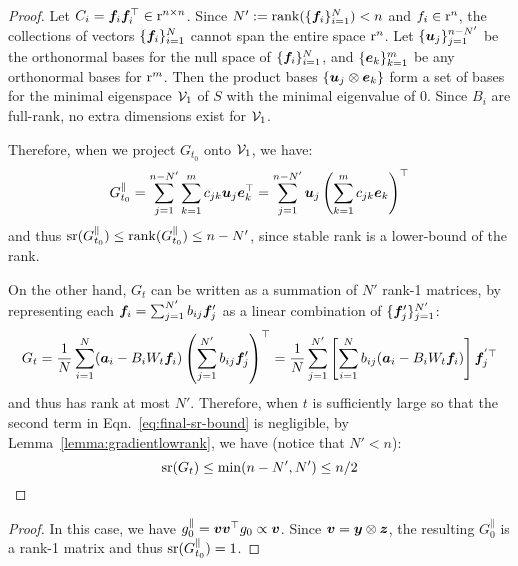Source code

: \lowrankmid*
\begin{proof}
Let $C_i = {\bm{f}}_i{\bm{f}}_i^\top \in {\textnormal{r}}^{n\times n}$. Since $N' := \mathrm{rank}(\{{\bm{f}}_i\}_{i=1}^N) < n$ and $f_i \in {\textnormal{r}}^n$, the collections of vectors $\{{\bm{f}}_i\}_{i=1}^N$ cannot span the entire space ${\textnormal{r}}^n$. Let $\{{\bm{u}}_j\}_{j=1}^{n-N'}$ be the orthonormal bases for the null space of $\{{\bm{f}}_i\}_{i=1}^N$, and $\{{\bm{e}}_k\}_{k=1}^m$ be any orthonormal bases for ${\textnormal{r}}^m$. Then the product bases $\{{\bm{u}}_j\otimes {\bm{e}}_k\}$ form a set of bases for the minimal eigenspace $\mathcal{V}_1$ of $S$ with the minimal eigenvalue of $0$. Since $B_i$ are full-rank, no extra dimensions exist for $\mathcal{V}_1$.

Therefore, when we project $G_{t_0}$ onto $\mathcal{V}_1$, we have:
\begin{equation}
    G_{t_0}^\parallel = \sum_{j=1}^{n-N'}\sum_{k=1}^m c_{jk} {\bm{u}}_j {\bm{e}}^\top_k = \sum_{j=1}^{n-N'} 
 {\bm{u}}_j \left(\sum_{k=1}^m c_{jk} {\bm{e}}_k\right)^\top 
\end{equation}
and thus $\mathrm{sr}(G_{t_0}^\parallel) \le \mathrm{rank}(G_{t_0}^\parallel) \le n - N'$,  
since stable rank is a lower-bound of the rank. 

On the other hand, $G_t$ can be written as a summation of $N'$ rank-1 matrices, by representing each ${\bm{f}}_i = \sum_{j=1}^{N'} b_{ij} {\bm{f}}'_j$ as a linear combination of $\{{\bm{f}}'_j\}_{j=1}^{N'}$:  
\begin{equation}
    G_t = \frac1N \sum_{i=1}^N ({\bm{a}}_i - B_i W_t {\bm{f}}_i)\left(\sum_{j=1}^{N'} b_{ij} {\bm{f}}'_j\right)^\top = \frac1N \sum_{j=1}^{N'} \left[\sum_{i=1}^N b_{ij} ({\bm{a}}_i - B_i W_t {\bm{f}}_i)\right] {\bm{f}}^{'\top}_j 
\end{equation}
and thus has rank at most $N'$. Therefore, when $t$ is sufficiently large so that the second term in Eqn.~\ref{eq:final-sr-bound} is negligible, by Lemma~\ref{lemma:gradientlowrank}, we have (notice that $N' < n$):
\begin{equation}
    \mathrm{sr}(G_t) \le \min(n - N', N') \le n / 2
\end{equation}
\end{proof}

\lowrankhigh*
\begin{proof}
In this case, we have $g^\parallel_0 = {\bm{v}}{\bm{v}}^\top g_0 \propto {\bm{v}}$. Since ${\bm{v}} = {\bm{y}} \otimes {\bm{z}}$, the resulting $G^\parallel_0$ is a rank-1 matrix and thus $\mathrm{sr}(G_{t_0}^\parallel) = 1$.
\end{proof}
○ ○ ○
Task to complete: Give back the records exactly, minus any pictures.

Solution for this exercise:
Source code

: \lowrankmid*
\begin{proof}
Let $C_i = {\bm{f}}_i{\bm{f}}_i^\top \in {\textnormal{r}}^{n\times n}$. Since $N' := \mathrm{rank}(\{{\bm{f}}_i\}_{i=1}^N) < n$ and $f_i \in {\textnormal{r}}^n$, the collections of vectors $\{{\bm{f}}_i\}_{i=1}^N$ cannot span the entire space ${\textnormal{r}}^n$. Let $\{{\bm{u}}_j\}_{j=1}^{n-N'}$ be the orthonormal bases for the null space of $\{{\bm{f}}_i\}_{i=1}^N$, and $\{{\bm{e}}_k\}_{k=1}^m$ be any orthonormal bases for ${\textnormal{r}}^m$. Then the product bases $\{{\bm{u}}_j\otimes {\bm{e}}_k\}$ form a set of bases for the minimal eigenspace $\mathcal{V}_1$ of $S$ with the minimal eigenvalue of $0$. Since $B_i$ are full-rank, no extra dimensions exist for $\mathcal{V}_1$.

Therefore, when we project $G_{t_0}$ onto $\mathcal{V}_1$, we have:
\begin{equation}
    G_{t_0}^\parallel = \sum_{j=1}^{n-N'}\sum_{k=1}^m c_{jk} {\bm{u}}_j {\bm{e}}^\top_k = \sum_{j=1}^{n-N'} 
 {\bm{u}}_j \left(\sum_{k=1}^m c_{jk} {\bm{e}}_k\right)^\top 
\end{equation}
and thus $\mathrm{sr}(G_{t_0}^\parallel) \le \mathrm{rank}(G_{t_0}^\parallel) \le n - N'$,  
since stable rank is a lower-bound of the rank. 

On the other hand, $G_t$ can be written as a summation of $N'$ rank-1 matrices, by representing each ${\bm{f}}_i = \sum_{j=1}^{N'} b_{ij} {\bm{f}}'_j$ as a linear combination of $\{{\bm{f}}'_j\}_{j=1}^{N'}$:  
\begin{equation}
    G_t = \frac1N \sum_{i=1}^N ({\bm{a}}_i - B_i W_t {\bm{f}}_i)\left(\sum_{j=1}^{N'} b_{ij} {\bm{f}}'_j\right)^\top = \frac1N \sum_{j=1}^{N'} \left[\sum_{i=1}^N b_{ij} ({\bm{a}}_i - B_i W_t {\bm{f}}_i)\right] {\bm{f}}^{'\top}_j 
\end{equation}
and thus has rank at most $N'$. Therefore, when $t$ is sufficiently large so that the second term in Eqn.~\ref{eq:final-sr-bound} is negligible, by Lemma~\ref{lemma:gradientlowrank}, we have (notice that $N' < n$):
\begin{equation}
    \mathrm{sr}(G_t) \le \min(n - N', N') \le n / 2
\end{equation}
\end{proof}

\lowrankhigh*
\begin{proof}
In this case, we have $g^\parallel_0 = {\bm{v}}{\bm{v}}^\top g_0 \propto {\bm{v}}$. Since ${\bm{v}} = {\bm{y}} \otimes {\bm{z}}$, the resulting $G^\parallel_0$ is a rank-1 matrix and thus $\mathrm{sr}(G_{t_0}^\parallel) = 1$.
\end{proof}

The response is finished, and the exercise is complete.